На следующий день Пётр воодушевлённо шёл в офис: он, вообще-то, там не был нужен, но обязательно хотелось лично присутствовать при таких важных для его личной судьбы событиях. Всё прошло отлично: заказчик был доволен, все подписи дорогой перьевой ручкой были проставлены, премия Петру выписана и уже обмыта. Навеселе он возвращался домой, предвкушая, как рада будет Маша, что наконец он и вправду стал гладиатором, который выжил, который победил всех и каждого, кто попал на арену, а теперь он достоин дотянуться и до луны. 

Дома никого не было — странно, она должна быть дома, он специально ушёл от коллег пораньше. Пётр заметил, что совсем нет Машиной обуви. В груди зародился и тут-же надулся огромный ком, он, не разуваясь, побежал в зал, увидел конверт, прислонённый к вазе с одинокой розой. Спешно разорвав его, он прочёл:

«Дорогой мой, милый Петя!

Мне очень жаль, что приходится прощаться вот так. Я знаю, тебе будет больно, но знаю я и то, что ты следуешь за своей целью и звездой — ты обязательно найдёшь новую. Я же больше не хочу тратить свою жизнь, молодость в бесконечной гонке за несбыточной мечтой. Мне всегда было хорошо с тобой, и я очень ценю всё, что ты для меня сделал. Надеюсь, ты, как и я, найдёшь свою новую любовь, такую, что не требует свершений и обещаний, а проста, наивна и спокойна. Твоя Маша».

Пётр осел на стул: гладиатор в его воображении вдруг осознал, как много воды набрала его броня, став тяжёлой, как чугун, резко и неумолимо потянула его вниз, назад, к безучастной толпе и молчаливым останкам побеждённых, всё дальше от заветной луны, топя слезами и всё больше сдавливая грудь. Не в силах противостоять, он так и сидел, будто исчезнув из этого мира, лишь тихо стучали падающие на бумагу крупные слёзы.

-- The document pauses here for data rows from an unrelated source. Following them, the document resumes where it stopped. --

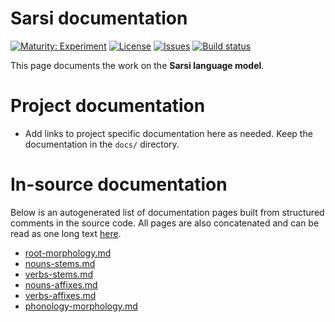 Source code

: # Sarsi documentation

[![Maturity: Experiment](https://img.shields.io/badge/Maturity-Experiment-black.svg)](https://giellalt.github.io/MaturityClassification.html)
[![License](https://img.shields.io/github/license/giellalt/lang-srs)](https://raw.githubusercontent.com/giellalt/lang-srs/develop/LICENSE)
[![Issues](https://img.shields.io/github/issues/giellalt/lang-srs)](https://github.com/giellalt/lang-srs/issues)
[![Build status](https://github.com/giellalt/lang-srs/workflows/Speller%20CI+CD/badge.svg)](https://github.com/giellalt/lang-srs/actions)

This page documents the work on the **Sarsi language model**. 

# Project documentation

* Add links to project specific documentation here as needed. Keep the documentation in the `docs/` directory.

# In-source documentation

Below is an autogenerated list of documentation pages built from structured comments in the source code. All pages are also concatenated and can be read as one long text [here](srs.md).
* [root-morphology.md](root-morphology.md)
* [nouns-stems.md](nouns-stems.md)
* [verbs-stems.md](verbs-stems.md)
* [nouns-affixes.md](nouns-affixes.md)
* [verbs-affixes.md](verbs-affixes.md)
* [phonology-morphology.md](phonology-morphology.md)
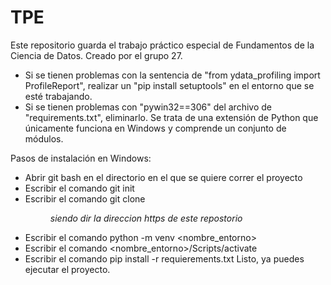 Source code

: # TPE
Este repositorio guarda el trabajo práctico especial de Fundamentos de la Ciencia de Datos. Creado por el grupo 27.  
- Si se tienen problemas con la sentencia de "from ydata_profiling import ProfileReport", realizar un "pip install setuptools" en el entorno que se esté trabajando.  
- Si se tienen problemas con "pywin32==306" del archivo de "requirements.txt", eliminarlo.  Se trata de una extensión de Python que únicamente funciona en Windows y comprende un conjunto de módulos.

Pasos de instalación en Windows:
- Abrir git bash en el directorio en el que se quiere correr el proyecto
- Escribir el comando git init
- Escribir el comando git clone <dir> _siendo dir la direccion https de este repostorio_
- Escribir el comando python -m venv <nombre_entorno>
- Escribir el comando <nombre_entorno>/Scripts/activate
- Escribir el comando pip install -r requierements.txt
Listo, ya puedes ejecutar el proyecto.
  
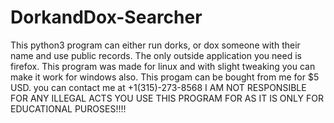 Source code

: # DorkandDox-Searcher
This python3 program can either run dorks, or dox someone with their name and use public records. The only outside application you need is firefox. This program was made for linux and with slight tweaking you can make it work for windows also. This progam can be bought from me for $5 USD. you can contact me at +1(315)-273-8568 I AM NOT RESPONSIBLE FOR ANY ILLEGAL ACTS YOU USE THIS PROGRAM FOR AS IT IS ONLY FOR EDUCATIONAL PUROSES!!!!
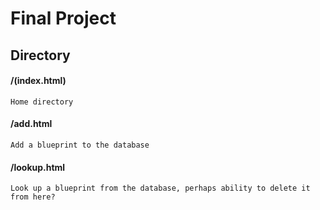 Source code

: Final Project
======


## Directory


#### /(index.html)
	Home directory
#### /add.html
	Add a blueprint to the database
#### /lookup.html
	Look up a blueprint from the database, perhaps ability to delete it from here?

Укол в щёку вернул его к жизни — жук, будто тот же самый, врезался в него, видно, прилетев на запах влаги. Пётр отстранённо наблюдал за ним: покружив над раковиной, жук учуял запах варенья, исходящий от незакрытой банки на холодильнике, отправился прямиком к ней; старательно обойдя и, вероятно облизав края, он снова взмыл и полетел к окну — оно было лишь немного приоткрыто, и у Петра пролетела мысль, что опять ему придётся спасать жука — но нет, тот мастерски пролетел в небольшое отверстие, и вскоре жужжание растворилось в предзимней тишине. Пётр больше не чувствовал себя братом с жуком, но увидел в нём надежду: может, и ему ещё удастся проскочить на волю, если только научиться не биться о стекло. 

Позже Пётр узнал, что Маша уехала с учителем испанского в Норвегию — туда его выписали на следующий семестр.


[1] Здравствуй, девушка, как прошёл твой день? (исп.)

[2] Милая моя, что случилось, профессор не был добр с тобой? (исп.)

Андрей Мраморнов

Андрей Мраморнов — программист. Родился и вырос в Алматы, живёт в Праге.